Project 1: High-resolution CESM present and future climate simulations

Project Leaders

Photo of Ping Chang

Ping Chang (TAMU)


Gokhan Danabasoglu (NCAR)

Project Objective

There is mounting evidence that climate variations impact the likelihood and intensity of extreme weather including tropical cyclones, heat waves floods and droughts. Many of these extreme events occur on regional scales of less than 100 km and such scales are not resolved by current generation of climate models. Yet, there is a high demand from policy makers and stakeholders for climate information on regional scales at high spatial resolution. However, addressing this need is computationally challenging. As of now, no single institution or center in the world has carried out large ensemble of simulations of present and future climate at ocean-mesoscale-eddy-resolving and TC-permitting resolutions.

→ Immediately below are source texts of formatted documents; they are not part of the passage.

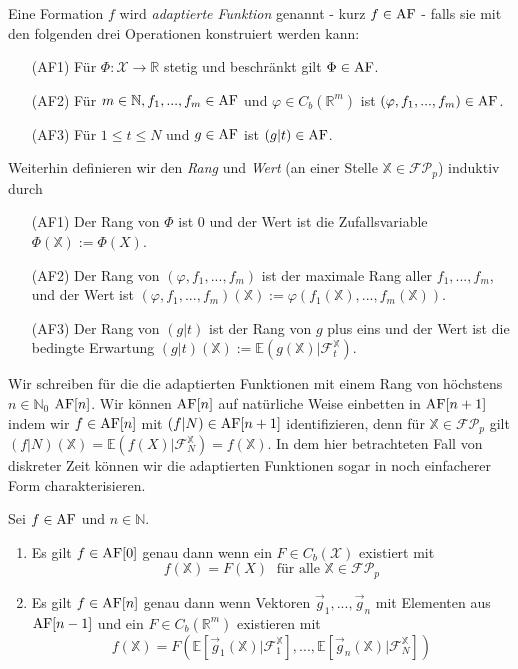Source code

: 
\begin{definition}
Eine Formation $f$ wird \emph{adaptierte Funktion} genannt - kurz $f \in \operatorname{AF}$ - falls sie mit den folgenden drei Operationen konstruiert werden kann:
\begin{enumerate}
    \item[(AF1)] Für $\Phi: \mathcal{X} \rightarrow \mathbb{R}$ stetig und beschränkt gilt $\Phi \in \operatorname{AF}$.
    \item[(AF2)] Für $m \in \mathbb{N}, f_1,...,f_m \in \operatorname{AF}$ und $\varphi \in C_b(\mathbb{R}^m)$ ist $(\varphi, f_1, ..., f_m) \in \operatorname{AF}$.
    \item[(AF3)] Für $1\leq t \leq N$ und $g \in \operatorname{AF}$ ist $(g \vert t) \in \operatorname{AF}$.
\end{enumerate}
Weiterhin definieren wir den \emph{Rang} und \emph{Wert} (an einer Stelle $\mathbb{X} \in \mathcal{FP}_p$) induktiv durch 
\begin{enumerate}
    \item[(AF1)] Der Rang von $\Phi$ ist $0$ und der Wert ist die Zufallsvariable $\Phi(\mathbb{X}):=\Phi(X)$.
    \item[(AF2)] Der Rang von $(\varphi, f_1,...,f_m)$ ist der maximale Rang aller $f_1,...,f_m$, und der Wert ist $(\varphi, f_1,...,f_m)(\mathbb{X}):=\varphi(f_1(\mathbb{X}), ..., f_m(\mathbb{X}))$.
    \item[(AF3)] Der Rang von $(g \vert t)$ ist der Rang von $g$ plus eins und der Wert ist die bedingte Erwartung $(g\vert t)(\mathbb{X}) := \mathbb{E}(g(\mathbb{X}) \vert \mathcal{F}_t^\mathbb{X})$.
\end{enumerate}
\end{definition}
Wir schreiben für die die adaptierten Funktionen mit einem Rang von höchstens $n \in \mathbb{N}_0$ $\operatorname{AF}[n]$. Wir können $\operatorname{AF}[n]$ auf natürliche Weise einbetten in $\operatorname{AF}[n+1]$ indem wir $f \in \operatorname{AF}[n]$ mit $(f \vert N) \in \operatorname{AF}[n+1]$ identifizieren, denn für $\mathbb{X} \in \mathcal{FP}_p$ gilt $(f \vert N)(\mathbb{X}) = \mathbb{E}(f(X) \vert \mathcal{F}_N^\mathbb{X}) = f(\mathbb{X})$. In dem hier betrachteten Fall von diskreter Zeit können wir die adaptierten Funktionen sogar in noch einfacherer Form charakterisieren.
\begin{lemma}
Sei $f \in \operatorname{AF}$ und $n \in \mathbb{N}$. 
\begin{enumerate}
    \item Es gilt $f \in \operatorname{AF}[0]$ genau dann wenn ein $F \in C_b(\mathcal{X})$ existiert mit 
    $$f(\mathbb{X}) = F(X)\; \text{ für alle } \mathbb{X} \in \mathcal{FP}_p$$ 
    \item Es gilt $f \in \operatorname{AF}[n]$ genau dann wenn Vektoren $\vec{g}_1,...,\vec{g}_n$ mit Elementen aus $\operatorname{AF}[n-1]$ und ein $F \in C_b(\mathbb{R}^m)$ existieren mit 
    $$f(\mathbb{X}) = F(\mathbb{E}[\vec{g}_1(\mathbb{X}) \vert \mathcal{F}_1^\mathbb{X}], ..., \mathbb{E}[\vec{g}_n(\mathbb{X}) \vert \mathcal{F}_N^{\mathbb{X}}])$$
\end{enumerate}
\end{lemma}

The objective of this research project is to test a working hypothesis that mesoscale-eddy-resolving in the ocean and tropical-cyclone-permitting in the atmosphere will lead to more realistic simulations of weather and climate extremes, which will significantly improve simulations of the water cycle in the Earth System and its response to climate variability/change. 

Research Plan

To test this hypothesis, we plan to conduct two sets of high-resolution CESM present and future climate simulations, the first of which is a short time-span experiment in line with the HighResMIP design (hereafter referred to as CESM-HR-MIP), and the second is a more complete and long time-span experiment in line with the existing low-resolution CESM large ensemble (CESM-LE, Key et al. 2015) experiment design (hereafter referred to as CESM-HE), which has been very successful.


A pair of simulations will be conducted following the HighRes MIP Protocol ( 1) perpetual 1950-climate simulation for 130 years and 2) perpetual 1950 spinup (30 years) followed by continuously-varying climate forcing from 1950-2050. The dataset will be submitted to HighRes MIP for comparison with other models participating in HighRes MIP.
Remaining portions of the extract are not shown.